Une nouvelle approche pourrait protéger les systèmes de contrôle contre les pirates
Une nouvelle approche pourrait protéger les systèmes de contrôle contre les pirates

Un algorithme crée un « bruit de fond » pendant la transmission des données pour alerter les énergéticiens en cas de piratage
Certains des plus importants systèmes de contrôle industriel (SCI), tels que ceux qui soutiennent la production d’électricité et le contrôle du trafic, doivent transmettre avec précision des données de l’ordre de la milliseconde ou même de la microseconde. Cela signifie que les pirates informatiques ne doivent interférer avec la transmission de données en temps réel que pendant les instants les plus brefs pour réussir à perturber ces systèmes. La gravité de ce type de menace est illustrée par l’incursion de Stuxnet en 2010, lorsque des attaquants ont réussi à pirater le système soutenant l’usine d’enrichissement d’uranium en Iran, endommageant plus de 1000 centrifugeuses.
Aujourd’hui, un trio de chercheurs a dévoilé une nouvelle technique qui permettrait d’identifier plus facilement le moment où ces types d’attaques se produisent, déclenchant un arrêt automatique qui empêcherait d’autres dommages.
Le problème a été évoqué pour la première fois lors d’une conversation autour d’un café il y a deux ans. « En décrivant les mesures de sécurité des systèmes de contrôle industriels actuels, nous nous sommes rendus compte que nous ne connaissions aucune méthode de protection sur les canaux en temps réel », explique Zhen Song, chercheur chez Siemens. Le groupe a commencé à approfondir les recherches, mais n’a pas trouvé de mesures de sécurité existantes.
Cela s’explique en partie par le fait que les techniques de cryptage traditionnelles ne tiennent pas compte du temps. « De plus, les algorithmes de cryptage traditionnels ne sont pas assez rapides pour les communications industrielles en temps réel, où le délai acceptable est bien inférieur à 1 milliseconde, voire proche de 10 microsecondes », explique Zhen Song. « Il faut souvent plus de 100 millisecondes pour que les algorithmes de cryptage traditionnels traitent un petit morceau de données ».

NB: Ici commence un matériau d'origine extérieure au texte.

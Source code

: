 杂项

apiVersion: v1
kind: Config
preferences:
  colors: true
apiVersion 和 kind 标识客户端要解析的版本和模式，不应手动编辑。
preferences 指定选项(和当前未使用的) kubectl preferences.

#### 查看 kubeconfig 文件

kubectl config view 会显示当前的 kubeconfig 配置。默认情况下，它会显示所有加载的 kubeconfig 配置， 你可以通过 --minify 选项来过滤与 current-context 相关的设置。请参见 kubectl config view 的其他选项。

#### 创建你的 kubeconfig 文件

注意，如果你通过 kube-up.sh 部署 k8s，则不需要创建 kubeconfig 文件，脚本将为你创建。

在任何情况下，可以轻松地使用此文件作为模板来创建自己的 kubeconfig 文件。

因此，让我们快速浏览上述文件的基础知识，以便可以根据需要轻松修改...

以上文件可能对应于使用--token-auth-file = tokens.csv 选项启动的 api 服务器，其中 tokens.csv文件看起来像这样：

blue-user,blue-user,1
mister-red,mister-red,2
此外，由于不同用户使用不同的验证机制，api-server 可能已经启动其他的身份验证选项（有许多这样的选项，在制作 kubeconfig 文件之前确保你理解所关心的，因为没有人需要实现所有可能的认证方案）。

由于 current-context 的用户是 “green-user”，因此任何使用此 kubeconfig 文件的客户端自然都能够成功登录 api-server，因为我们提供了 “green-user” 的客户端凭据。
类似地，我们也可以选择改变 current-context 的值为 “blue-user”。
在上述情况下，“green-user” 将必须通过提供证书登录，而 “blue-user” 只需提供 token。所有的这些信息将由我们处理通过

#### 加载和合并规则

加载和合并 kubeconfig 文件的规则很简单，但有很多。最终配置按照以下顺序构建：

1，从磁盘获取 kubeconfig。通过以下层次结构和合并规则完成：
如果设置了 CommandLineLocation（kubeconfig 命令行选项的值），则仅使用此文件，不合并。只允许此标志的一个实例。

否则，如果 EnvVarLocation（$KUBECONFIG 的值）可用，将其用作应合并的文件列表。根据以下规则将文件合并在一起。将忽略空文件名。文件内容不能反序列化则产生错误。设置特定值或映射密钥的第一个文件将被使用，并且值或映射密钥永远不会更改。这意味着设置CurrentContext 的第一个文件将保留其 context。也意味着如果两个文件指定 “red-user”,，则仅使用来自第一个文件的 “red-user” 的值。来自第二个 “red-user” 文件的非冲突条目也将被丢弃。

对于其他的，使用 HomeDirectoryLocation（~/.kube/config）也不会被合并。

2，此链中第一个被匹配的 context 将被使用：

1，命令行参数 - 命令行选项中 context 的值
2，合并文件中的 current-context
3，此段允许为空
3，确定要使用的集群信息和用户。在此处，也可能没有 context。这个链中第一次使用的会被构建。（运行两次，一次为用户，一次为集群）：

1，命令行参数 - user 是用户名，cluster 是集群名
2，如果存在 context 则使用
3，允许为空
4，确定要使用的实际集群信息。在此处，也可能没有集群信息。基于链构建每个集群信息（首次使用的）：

Cependant, des recherches ont été menées ces dernières années sur le concept de « filigranage » des données pendant la transmission, une technique qui peut indiquer quand les données ont été altérées. Zhen Song et ses collègues ont cherché à appliquer ce concept aux SCI, d’une manière qui serait largement applicable et ne nécessiterait pas de détails sur le SCI spécifique. Ils décrivent leur approche dans une étude publiée le 5 février dans IEEE Transactions on Automation Science and Engineering. Une partie du code source est disponible en-dessous.
https://github.com/robot007/recursive_watermark

Image : Zhen Song. Si des pirates informatiques tentent de perturber la transmission des données, le signal en filigrane récursif (RWM : Recursive Watermark) est altéré. Cela indique qu’une attaque est en cours.
Cette approche implique la transmission de données en temps réel sur un canal non crypté, comme c’est le cas habituellement. Dans l’expérience, un algorithme spécialisé sous la forme d’un signal de filigrane récursif (RWM) est transmis en même temps. L’algorithme code un signal similaire au « bruit de fond », mais avec un motif distinct. À la réception de la transmission de données, le signal RWM est surveillé pour détecter toute perturbation qui, si elle est présente, indique qu’une attaque est en cours. « Si les attaquants modifient ou retardent un peu le signal du canal en temps réel, l’algorithme peut détecter l’événement suspect et déclencher immédiatement des alarmes », explique Zhen Song.
Il est essentiel qu’une « clé » spéciale pour déchiffrer l’algorithme RWM soit transmise par un canal crypté de l’émetteur au récepteur avant que la transmission des données n’ait lieu.
Les tests montrent que cette approche fonctionne rapidement pour détecter les attaques. « Nous avons constaté que l’approche basée sur le filigrane, comme l’algorithme RWM que nous avons proposé, peut être 32 à 1375 fois plus rapide que les algorithmes de cryptage traditionnels dans les contrôleurs industriels classiques. Il est donc possible de protéger les systèmes de contrôle en temps réel critiques avec de nouveaux algorithmes », explique précise Zhen Song.
Pour l’avenir, il affirme que cette approche pourrait avoir des implications plus larges pour l’Internet des objets, que les chercheurs prévoient d’explorer davantage.